Il divieto posto agli organi di governo di assumere atti di gestione, salva la deroga di cui all’art. 53 comma 23 della L. 388/2000 – che costituendo eccezione ad una regola generale deve essere interpretata restrittivamente – determina un preciso assetto nel quale le competenze burocratiche sono di competenza esclusiva dei dirigenti (o responsabili dei servizi), individuati dal Sindaco secondo canoni di trasparenza e buona amministrazione.

In buona sostanza i dirigenti ed i responsabili dei servizi, ricevuto l’incarico con atto sindacale, sono titolari esclusivi delle funzioni dirigenziali e possono, assumendone la responsabilità, delegare ai dipendenti dei loro uffici di livello più elevato alcune specifiche incombenze (enumerate alle lettere b, d, e del comma 1° dell’art. 107).

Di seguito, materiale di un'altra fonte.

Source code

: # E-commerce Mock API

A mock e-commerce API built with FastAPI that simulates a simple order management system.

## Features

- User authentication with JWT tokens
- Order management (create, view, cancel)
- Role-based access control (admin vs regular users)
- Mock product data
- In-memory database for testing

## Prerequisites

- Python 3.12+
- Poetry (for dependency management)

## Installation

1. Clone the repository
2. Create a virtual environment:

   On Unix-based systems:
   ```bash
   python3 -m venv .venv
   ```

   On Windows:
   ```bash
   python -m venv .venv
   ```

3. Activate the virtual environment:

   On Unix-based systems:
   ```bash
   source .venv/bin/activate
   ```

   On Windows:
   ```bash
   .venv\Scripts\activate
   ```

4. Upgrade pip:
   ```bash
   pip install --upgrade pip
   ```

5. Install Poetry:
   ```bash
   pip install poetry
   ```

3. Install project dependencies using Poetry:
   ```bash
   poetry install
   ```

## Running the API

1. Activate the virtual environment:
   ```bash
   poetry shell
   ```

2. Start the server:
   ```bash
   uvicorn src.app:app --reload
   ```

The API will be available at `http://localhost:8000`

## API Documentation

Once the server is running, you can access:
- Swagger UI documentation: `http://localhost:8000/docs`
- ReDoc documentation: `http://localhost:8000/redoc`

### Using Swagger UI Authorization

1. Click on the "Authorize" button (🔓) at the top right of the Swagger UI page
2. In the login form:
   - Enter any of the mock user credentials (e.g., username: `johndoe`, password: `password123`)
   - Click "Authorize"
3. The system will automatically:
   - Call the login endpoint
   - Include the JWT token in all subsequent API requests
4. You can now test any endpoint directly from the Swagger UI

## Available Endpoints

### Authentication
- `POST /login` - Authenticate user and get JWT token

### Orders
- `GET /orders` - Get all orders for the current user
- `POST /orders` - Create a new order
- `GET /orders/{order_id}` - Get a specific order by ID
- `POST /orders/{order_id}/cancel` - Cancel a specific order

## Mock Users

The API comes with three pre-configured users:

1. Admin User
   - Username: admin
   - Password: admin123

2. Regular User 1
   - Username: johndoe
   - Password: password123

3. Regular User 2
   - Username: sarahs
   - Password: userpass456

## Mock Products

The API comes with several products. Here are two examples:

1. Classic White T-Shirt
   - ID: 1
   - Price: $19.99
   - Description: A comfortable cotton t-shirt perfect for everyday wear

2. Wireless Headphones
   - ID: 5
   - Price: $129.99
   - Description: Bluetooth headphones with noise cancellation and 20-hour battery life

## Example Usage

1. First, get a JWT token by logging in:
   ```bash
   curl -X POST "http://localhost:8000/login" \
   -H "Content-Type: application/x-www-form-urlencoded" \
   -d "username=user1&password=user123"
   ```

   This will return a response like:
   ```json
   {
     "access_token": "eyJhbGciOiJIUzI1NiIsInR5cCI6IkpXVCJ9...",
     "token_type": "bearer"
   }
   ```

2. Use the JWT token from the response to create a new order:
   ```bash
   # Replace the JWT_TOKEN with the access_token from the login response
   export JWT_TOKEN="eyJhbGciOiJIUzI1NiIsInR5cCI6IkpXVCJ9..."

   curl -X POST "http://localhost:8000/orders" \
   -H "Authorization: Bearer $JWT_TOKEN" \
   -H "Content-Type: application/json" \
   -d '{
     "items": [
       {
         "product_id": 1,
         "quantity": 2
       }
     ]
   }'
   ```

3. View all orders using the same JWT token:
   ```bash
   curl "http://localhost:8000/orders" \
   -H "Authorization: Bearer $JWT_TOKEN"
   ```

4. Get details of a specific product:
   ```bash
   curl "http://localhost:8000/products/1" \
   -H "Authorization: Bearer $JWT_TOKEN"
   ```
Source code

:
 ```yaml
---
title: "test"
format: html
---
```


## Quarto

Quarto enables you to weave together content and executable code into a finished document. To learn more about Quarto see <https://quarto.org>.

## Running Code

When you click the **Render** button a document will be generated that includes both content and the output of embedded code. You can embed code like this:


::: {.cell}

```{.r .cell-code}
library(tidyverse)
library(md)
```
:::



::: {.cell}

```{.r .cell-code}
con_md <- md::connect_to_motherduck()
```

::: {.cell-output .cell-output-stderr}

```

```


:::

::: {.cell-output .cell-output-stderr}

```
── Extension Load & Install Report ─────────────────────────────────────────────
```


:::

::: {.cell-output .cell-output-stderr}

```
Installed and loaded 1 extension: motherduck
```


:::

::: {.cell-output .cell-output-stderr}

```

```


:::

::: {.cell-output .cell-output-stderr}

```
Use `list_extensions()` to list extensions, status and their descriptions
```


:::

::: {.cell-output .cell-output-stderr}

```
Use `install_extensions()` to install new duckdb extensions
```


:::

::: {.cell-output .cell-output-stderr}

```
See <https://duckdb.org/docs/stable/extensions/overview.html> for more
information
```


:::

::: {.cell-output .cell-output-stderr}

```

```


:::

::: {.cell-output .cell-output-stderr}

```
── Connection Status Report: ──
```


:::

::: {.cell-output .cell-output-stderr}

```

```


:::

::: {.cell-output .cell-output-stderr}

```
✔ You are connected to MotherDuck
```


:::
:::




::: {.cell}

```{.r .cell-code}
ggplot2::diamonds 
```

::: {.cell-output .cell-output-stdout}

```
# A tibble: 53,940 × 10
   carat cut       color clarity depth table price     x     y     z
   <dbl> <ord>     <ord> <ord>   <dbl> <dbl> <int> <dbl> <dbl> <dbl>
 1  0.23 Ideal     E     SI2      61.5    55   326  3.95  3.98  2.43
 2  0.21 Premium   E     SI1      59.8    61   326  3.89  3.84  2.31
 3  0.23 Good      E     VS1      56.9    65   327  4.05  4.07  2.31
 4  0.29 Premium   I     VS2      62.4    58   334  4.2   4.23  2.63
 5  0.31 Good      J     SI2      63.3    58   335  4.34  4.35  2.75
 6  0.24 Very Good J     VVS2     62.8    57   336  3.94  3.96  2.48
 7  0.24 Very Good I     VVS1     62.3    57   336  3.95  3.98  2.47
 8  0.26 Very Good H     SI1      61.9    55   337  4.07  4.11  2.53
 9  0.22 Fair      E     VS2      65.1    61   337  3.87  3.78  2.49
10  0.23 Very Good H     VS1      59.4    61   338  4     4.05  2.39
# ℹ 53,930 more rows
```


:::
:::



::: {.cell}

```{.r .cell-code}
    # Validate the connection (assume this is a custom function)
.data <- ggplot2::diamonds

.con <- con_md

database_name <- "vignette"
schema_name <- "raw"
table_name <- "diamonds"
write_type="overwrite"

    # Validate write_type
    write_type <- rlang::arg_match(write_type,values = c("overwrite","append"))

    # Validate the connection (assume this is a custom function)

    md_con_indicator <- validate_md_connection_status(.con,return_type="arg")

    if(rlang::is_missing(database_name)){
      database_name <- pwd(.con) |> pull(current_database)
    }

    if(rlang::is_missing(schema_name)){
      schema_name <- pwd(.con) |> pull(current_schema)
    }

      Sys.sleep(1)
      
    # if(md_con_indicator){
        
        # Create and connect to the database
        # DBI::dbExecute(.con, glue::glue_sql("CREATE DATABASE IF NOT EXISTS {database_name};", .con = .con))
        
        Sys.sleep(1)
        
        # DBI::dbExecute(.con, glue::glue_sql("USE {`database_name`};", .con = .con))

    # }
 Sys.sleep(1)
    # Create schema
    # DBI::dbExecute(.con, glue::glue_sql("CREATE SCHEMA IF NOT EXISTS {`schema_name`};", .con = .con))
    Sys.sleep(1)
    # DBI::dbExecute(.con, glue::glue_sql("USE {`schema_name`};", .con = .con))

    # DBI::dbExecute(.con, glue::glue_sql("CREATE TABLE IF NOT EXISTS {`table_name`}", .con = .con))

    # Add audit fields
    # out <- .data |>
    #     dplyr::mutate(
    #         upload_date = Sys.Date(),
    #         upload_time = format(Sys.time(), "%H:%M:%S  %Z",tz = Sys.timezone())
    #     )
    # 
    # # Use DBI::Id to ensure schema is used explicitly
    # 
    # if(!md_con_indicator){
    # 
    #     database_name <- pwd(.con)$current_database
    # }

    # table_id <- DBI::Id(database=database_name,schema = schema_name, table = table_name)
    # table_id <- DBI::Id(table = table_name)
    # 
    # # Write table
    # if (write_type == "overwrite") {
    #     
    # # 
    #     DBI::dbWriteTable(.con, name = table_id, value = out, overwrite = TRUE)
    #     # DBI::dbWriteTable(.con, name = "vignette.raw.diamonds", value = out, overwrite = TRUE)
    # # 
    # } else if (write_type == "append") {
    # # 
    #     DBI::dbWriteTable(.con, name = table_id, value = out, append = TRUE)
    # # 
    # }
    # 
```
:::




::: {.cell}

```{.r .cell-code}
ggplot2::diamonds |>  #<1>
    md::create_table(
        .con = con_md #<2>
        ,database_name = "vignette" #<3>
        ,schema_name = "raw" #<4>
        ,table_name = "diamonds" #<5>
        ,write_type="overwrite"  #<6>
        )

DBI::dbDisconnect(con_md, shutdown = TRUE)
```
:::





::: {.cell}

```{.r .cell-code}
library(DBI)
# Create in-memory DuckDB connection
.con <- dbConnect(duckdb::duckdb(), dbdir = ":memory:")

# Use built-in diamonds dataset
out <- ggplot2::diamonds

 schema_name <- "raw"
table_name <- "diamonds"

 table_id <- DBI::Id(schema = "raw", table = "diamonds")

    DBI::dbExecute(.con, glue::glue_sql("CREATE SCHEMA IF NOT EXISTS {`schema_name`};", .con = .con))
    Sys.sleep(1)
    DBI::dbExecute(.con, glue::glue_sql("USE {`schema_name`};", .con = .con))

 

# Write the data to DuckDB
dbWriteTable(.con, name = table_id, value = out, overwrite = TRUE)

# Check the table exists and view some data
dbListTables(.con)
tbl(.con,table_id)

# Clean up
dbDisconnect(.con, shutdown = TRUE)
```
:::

Non si condivide pertanto l’opinione espressa su Italia Oggi di venerdì 2 agosto da Luigi Oliveri.

Nel suo articolo l’autore opera un distinguo tra competenze dirigenziali "originarie" proprie delle qualifiche dirigenziali e competenze dirigenziali "derivate" di pertinenza dei responsabili di servizio, sottolineando per questi ultimi la necessità di un atto di conferimento del Sindaco avente natura di delega. L’assegnazione di funzioni ai livelli inferiori sarebbe qualificabile in termini di subdelega, determinando l’illegittimità del relativo atto.

La lettura dell’art. 109, tuttavia, evidenzia la mancanza di differenze sostanziali tra i due tipi di incarico di funzioni dirigenziali: le competenze sono riservate in via esclusiva alle figure gestionali, le quali assumono la titolarità dei poteri solo a mezzo di provvedimento amministrativo motivato del Sindaco, di durata determinata, che li incardini al vertice delle articolazioni dell’ente. In questo senso le competenze appaiono effettivamente "derivate", nel senso che presuppongono un atto di nomina in assenza del quale il dirigente o il dipendente apicale non ha alcun titolo per esercitare le funzioni di cui all’articolo 107.

La stessa legge 145, all’art. 19 comma 10 riformulato, consente agli organi politici statali di destinare i dirigenti, ai quali non sia affidata la titolarità di uffici dirigenziali, all’esercizio di funzioni ispettive, di consulenza, studio e ricerca, con ciò testualmente ammettendo che un dirigente possa anche non svolgere funzioni tipicamente gestionali.

Ma un altro argomento merita considerazione.

La delega, come già osservato, implica il trasferimento dell’esercizio di una funzione la cui titolarità resta il capo al suo autore. Nella fattispecie non appare corretto sostenere che il Sindaco deleghi le competenze ai responsabili, poiché ciò presupporrebbe un radicamento delle attribuzioni gestionali nel capo dell’amministrazione, smentito dall’ormai pacifico principio di separazione.

In conclusione, non solo sotto il profilo letterale, ma anche sotto quello logico-sistematico va riconosciuta la delegabilità delle funzioni dirigenziali dei Responsabili dei servizi nei Comuni sprovvisti di dirigenti.